[Data extracted from a collection]
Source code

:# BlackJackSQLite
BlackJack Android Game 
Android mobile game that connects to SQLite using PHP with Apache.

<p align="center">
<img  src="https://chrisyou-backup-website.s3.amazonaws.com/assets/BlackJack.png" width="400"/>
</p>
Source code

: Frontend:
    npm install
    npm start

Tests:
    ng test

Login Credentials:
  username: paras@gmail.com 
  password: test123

▸ ABOUT THIS TASK:
Show the lines from the data above that contain the string "Android".

▸ FINISHED TASK:
BlackJack Android Game 
Android mobile game that connects to SQLite using PHP with Apache.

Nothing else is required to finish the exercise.